2 Materials and Methods

2.1 Participants

A total of 60 healthy Chinese subjects were enrolled in this study and 59 subjects completed the safety assessment. This is a first-in-human study to evaluate PK, safety, and tolerability of single and multiple escalating doses of hepenofovir, in the presence or absence of food. The main inclusion criteria included: age, 18–55 years; body mass index (BMI), 18–28 kg/m²; without clinically relevant condition, according to physical examination results; and with eligible laboratory test results, electrocardiography, and medical history. The main exclusion criteria included: use of alcohol or a drug that is known to influence cytochrome P450 or affect gastric pH within 2 weeks before dosing; and pregnant or breastfeeding women.

2.2 Study Design

This was a randomized, double-blind, placebo-controlled, and ascending-dose study (Chinese Drug Trial Identifier: CTR20191953). The protocol of this clinical trial was approved by the Ethics Committee of The First Hospital of Jilin University (Changchun, Jilin, China). Our study was conducted in agreement with the guidelines of the Declaration of Helsinki and the International Conference on Harmonization Good Clinical Practice Guidelines and fulfilled local regulatory requirements. All subjects recruited for this study provided written informed consent prior to their enrollment. The flow-chart of the present study is shown in Figure 1.

FIGURE 1

FIGURE 1. Flow-chart depicting the variables examined in the study.

Single Ascending Dose Cohort and Food Effect

Forty-eight healthy subjects were randomly assigned to five single dose groups (0, 25, 50, 100 or 200 mg), as shown in the Supplementary Materials. Each group contained 10 subjects (hepenofovir:placebo = 8:2) who received the drug under fasted conditions, except for the 200 mg group. Based on the adverse event reports, vital sign evaluation, as well as the results of clinical laboratory tests, 12-lead electrocardiogram, and physical examination, the tolerability of hepenofovir was assessed on day three and day six. The hepenofovir treatment was initiated in the group receiving a single dose of 25 mg. If safety and tolerability were confirmed in the 25 mg group, the subsequent increased dose was investigated, and so on.

The effect of food on the PK of hepenofovir was observed in the 200 mg group (18 subjects; 16:2 for hepenofovir:placebo), in a single-dose, randomized, two-period, two-sequence crossover study under fasted or fed conditions (Figure 1). The metabolism of hepenofovir was examined in the fasted condition using fecal and urine samples.

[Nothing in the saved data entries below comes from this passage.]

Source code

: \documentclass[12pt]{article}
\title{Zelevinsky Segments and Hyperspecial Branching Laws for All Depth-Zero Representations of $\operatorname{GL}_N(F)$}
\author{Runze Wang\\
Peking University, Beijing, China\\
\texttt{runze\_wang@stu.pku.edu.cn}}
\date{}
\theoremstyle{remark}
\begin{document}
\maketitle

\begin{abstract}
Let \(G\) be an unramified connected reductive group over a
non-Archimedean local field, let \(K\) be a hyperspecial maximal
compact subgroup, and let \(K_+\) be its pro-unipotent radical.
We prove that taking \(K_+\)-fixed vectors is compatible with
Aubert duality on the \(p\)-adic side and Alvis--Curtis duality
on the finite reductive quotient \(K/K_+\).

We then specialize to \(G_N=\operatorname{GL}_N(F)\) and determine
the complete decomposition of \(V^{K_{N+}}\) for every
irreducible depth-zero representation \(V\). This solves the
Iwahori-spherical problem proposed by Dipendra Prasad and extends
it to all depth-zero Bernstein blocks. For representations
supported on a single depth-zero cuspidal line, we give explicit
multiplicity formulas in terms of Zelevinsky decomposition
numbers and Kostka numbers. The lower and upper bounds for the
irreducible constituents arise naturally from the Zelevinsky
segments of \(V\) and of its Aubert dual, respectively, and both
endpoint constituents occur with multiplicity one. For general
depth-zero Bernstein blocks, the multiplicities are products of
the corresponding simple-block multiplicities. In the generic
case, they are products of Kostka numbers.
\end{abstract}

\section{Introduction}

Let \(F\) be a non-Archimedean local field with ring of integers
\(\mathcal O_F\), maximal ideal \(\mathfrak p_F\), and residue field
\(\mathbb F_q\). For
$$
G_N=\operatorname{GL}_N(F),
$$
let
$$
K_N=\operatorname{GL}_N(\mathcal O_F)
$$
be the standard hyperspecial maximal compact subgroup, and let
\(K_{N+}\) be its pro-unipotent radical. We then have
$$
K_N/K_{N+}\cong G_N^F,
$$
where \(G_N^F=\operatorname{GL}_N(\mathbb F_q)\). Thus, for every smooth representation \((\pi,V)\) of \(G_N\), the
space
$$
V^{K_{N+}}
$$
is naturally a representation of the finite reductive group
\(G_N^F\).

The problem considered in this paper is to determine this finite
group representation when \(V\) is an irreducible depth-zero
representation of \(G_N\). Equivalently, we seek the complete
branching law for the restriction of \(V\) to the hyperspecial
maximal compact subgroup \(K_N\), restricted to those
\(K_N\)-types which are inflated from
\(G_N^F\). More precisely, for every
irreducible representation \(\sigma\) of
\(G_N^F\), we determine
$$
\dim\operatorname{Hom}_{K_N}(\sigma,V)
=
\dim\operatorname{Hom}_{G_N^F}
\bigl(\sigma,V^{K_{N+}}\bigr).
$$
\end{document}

In the food effect study, subjects consumed a high fat and high calorie food (high-fat: approximately 50% of total caloric content of the meal; high calorie: approximately 800–1000 kcal) approximately 30 min before drug administration. The washout time was 14 days. Hepenofovir tolerability was evaluated after dosing on days 3, 6, 17, and 20.

Multiple-Dose Cohort

Initially, 11 healthy subjects (8:3 for hepenofovir:placebo) were randomly assigned to receive hepenofovir (25 mg) once daily for 7 days, to evaluate the safety and tolerability at 25 mg. In this multiple-dose study, tolerability was assessed after dosing on days 3, 6, and 12, under fasted conditions.

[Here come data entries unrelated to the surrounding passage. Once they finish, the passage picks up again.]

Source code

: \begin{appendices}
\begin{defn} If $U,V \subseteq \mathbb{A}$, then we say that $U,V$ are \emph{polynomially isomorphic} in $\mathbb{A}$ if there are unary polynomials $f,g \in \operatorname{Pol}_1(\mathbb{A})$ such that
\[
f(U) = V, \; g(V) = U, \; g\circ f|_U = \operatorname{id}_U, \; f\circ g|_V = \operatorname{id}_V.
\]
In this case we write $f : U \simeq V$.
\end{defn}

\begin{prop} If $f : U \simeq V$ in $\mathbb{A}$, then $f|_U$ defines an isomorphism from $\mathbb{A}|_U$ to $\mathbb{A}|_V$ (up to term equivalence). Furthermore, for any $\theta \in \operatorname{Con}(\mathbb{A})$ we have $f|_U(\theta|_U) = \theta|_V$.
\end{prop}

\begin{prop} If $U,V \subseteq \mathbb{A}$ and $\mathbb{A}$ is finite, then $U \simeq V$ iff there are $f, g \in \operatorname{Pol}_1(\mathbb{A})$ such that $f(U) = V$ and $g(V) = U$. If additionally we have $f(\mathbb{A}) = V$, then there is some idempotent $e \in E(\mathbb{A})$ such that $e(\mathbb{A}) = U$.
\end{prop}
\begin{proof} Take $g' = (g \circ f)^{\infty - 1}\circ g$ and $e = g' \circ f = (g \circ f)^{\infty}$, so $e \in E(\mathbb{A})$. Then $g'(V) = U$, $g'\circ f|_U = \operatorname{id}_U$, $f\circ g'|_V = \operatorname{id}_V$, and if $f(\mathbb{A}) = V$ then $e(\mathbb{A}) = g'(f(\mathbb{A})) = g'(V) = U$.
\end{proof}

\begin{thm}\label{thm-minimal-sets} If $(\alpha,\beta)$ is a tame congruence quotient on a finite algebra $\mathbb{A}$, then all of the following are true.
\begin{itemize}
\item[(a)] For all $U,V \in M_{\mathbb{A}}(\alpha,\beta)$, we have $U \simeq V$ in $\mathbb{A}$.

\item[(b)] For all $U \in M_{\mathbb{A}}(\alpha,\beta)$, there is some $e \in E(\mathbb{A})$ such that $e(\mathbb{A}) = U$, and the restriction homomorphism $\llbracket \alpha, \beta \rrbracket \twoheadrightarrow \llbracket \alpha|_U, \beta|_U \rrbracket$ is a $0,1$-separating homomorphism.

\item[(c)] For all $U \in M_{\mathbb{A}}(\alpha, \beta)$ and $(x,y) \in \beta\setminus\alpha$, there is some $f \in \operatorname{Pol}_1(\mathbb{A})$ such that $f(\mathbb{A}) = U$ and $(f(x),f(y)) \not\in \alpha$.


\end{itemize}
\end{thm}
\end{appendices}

Next, sentinel dosing was adopted for the evaluation of the ascending dose. Two subjects were enrolled in one of the SAD groups (including 25, 50, 100 and 200 mg) as well as a multiple-dose group (all received hepenofovir, one male and one female subject). After observation for 48 h in the SAD study or 72 h in the multiple-dose study, the remaining eight or nine subjects were enrolled if the first two subjects revealed that the drug was safe and well tolerated.

All treatment groups were balanced regarding their demographic and baseline characteristics (Table 1). It was required for subjects to fast longer than 10 h prior to the collection of their blood samples for clinical laboratory tests. The subjects were required to comply with the guidelines of the Phase I Clinical Research Center at the First Hospital of Jilin University, which included regulation of diet and activity. The investigational drug was orally administered while subjects drank 240 ml of water. Both hepenofovir and placebo were synthesized and provided by Xi’an Xintong Research Co. Ltd. The formulation of both hepenofovir and its placebo was a tablet, and the size of the drug was 12.5 and 50 mg (lot #190602/190601 and #190604/190603), respectively.

TABLE 1

TABLE 1. Demographic characteristics of participants.

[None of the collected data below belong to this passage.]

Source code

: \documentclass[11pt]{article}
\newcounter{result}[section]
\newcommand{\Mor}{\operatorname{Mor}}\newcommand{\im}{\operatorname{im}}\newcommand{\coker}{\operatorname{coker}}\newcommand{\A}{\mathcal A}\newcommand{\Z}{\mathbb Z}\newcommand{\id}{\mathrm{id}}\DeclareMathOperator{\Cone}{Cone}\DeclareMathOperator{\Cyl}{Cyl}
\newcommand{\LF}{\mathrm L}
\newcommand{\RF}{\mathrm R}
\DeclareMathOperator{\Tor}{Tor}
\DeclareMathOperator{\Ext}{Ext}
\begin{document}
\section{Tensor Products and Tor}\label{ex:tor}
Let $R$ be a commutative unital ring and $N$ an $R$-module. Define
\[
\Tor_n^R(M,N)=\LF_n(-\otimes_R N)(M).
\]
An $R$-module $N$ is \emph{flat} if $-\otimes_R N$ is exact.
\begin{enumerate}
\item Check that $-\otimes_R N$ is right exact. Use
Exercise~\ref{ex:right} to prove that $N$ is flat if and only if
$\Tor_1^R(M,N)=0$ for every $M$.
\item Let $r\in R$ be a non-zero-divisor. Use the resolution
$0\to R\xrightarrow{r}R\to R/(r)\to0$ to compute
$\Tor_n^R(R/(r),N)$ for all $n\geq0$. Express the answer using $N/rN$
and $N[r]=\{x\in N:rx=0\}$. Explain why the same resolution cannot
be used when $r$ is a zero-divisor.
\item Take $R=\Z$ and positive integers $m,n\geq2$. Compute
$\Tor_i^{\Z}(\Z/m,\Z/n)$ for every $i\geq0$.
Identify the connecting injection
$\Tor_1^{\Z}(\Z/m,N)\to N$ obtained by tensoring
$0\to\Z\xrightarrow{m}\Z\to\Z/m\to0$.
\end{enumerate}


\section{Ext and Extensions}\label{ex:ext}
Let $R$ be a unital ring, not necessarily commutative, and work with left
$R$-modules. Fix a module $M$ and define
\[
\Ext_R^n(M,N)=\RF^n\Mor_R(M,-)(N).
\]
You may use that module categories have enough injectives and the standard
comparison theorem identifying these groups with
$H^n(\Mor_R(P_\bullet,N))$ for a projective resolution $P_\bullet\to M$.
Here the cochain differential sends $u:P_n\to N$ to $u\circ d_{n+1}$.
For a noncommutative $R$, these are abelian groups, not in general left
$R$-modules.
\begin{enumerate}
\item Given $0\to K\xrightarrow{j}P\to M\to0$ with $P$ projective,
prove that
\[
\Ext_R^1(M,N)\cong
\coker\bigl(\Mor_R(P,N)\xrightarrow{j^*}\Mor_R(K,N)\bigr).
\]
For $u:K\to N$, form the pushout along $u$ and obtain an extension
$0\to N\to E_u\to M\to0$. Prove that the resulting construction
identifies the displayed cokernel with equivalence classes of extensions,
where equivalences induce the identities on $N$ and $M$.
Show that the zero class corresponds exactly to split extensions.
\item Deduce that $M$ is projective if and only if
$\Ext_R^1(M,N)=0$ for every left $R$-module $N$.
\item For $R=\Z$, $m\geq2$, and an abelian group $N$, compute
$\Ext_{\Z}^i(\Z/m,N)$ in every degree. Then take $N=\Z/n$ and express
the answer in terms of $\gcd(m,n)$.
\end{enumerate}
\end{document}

2.3 Pharmacokinetics Analysis

Venous blood (4 ml) was collected and then added to a tube containing K2EDTA as an anticoagulant. After centrifugation (1500 x g at 2–8°C for 10 min), plasma was collected and stored at −80°C until used for PK analysis. The detailed time points of blood collection are provided with the supplementary material.

Several PK parameters were analyzed in this study, including the maximum observed plasma concentration (C_max), terminal elimination half-life of the drug in plasma (t_½), time to maximum observed plasma concentration (T_max), area under the concentration-time curve (AUC) from time of dosing (0 h) to 120 h (AUC_0–120h), and the AUC from time of dosing extrapolated to infinity (AUC_0-∞), which were assessed at first dose. Plasma samples were also collected to measure the following PK parameters at steady state (ss), such as C_{ss max}, t_{ss ½}, T_{ss max}, AUC_{ss 0–120 h}, accumulation index, and degree of fluctuation at last dose. The plasma concentration versus time curve of hepenofovir was analyzed using non-compartmental methods with WinNonlin Professional software (version 6.4, Pharsight Corporation, NC, United State), of which the linear trapezoidal method was used for calculating the AUC.

For Single Ascending Dose Study With Ascending Doses: 25, 50, 100, or 200 mg Hepenofovir

Collection of 4 ml venous blood was performed from 30 min prior to dosing up to 120 h post-dosing. In the food effect group (with 200 mg hepenofovir), blood was collected on day 1 and day 15, which was the same procedure as the SAD group. Urine samples were also collected at 0 h pre-dosing as well as 0–6, 6–12, 12–24, 24–48, 48–72, 72–96 and 96–120 h post-dosing on day 15, from subjects in the 200 mg hepenofovir group B (under fasting conditions). Fecal samples were also collected from these same subjects within 120 h after dosing on day 15.

Multiple-Dose Study With 25 mg

Eleven healthy subjects (8:3 for hepenofovir:placebo) were randomly assigned to receive hepenofovir (25 mg) once daily for 7 days. Their blood samples were collected from 30 min prior to dosing to 24 h after dosing on day 1, and from 30 min prior to dosing up to 120 h after dosing on day 7, and 0–30 min before dosing on days 4 through 6.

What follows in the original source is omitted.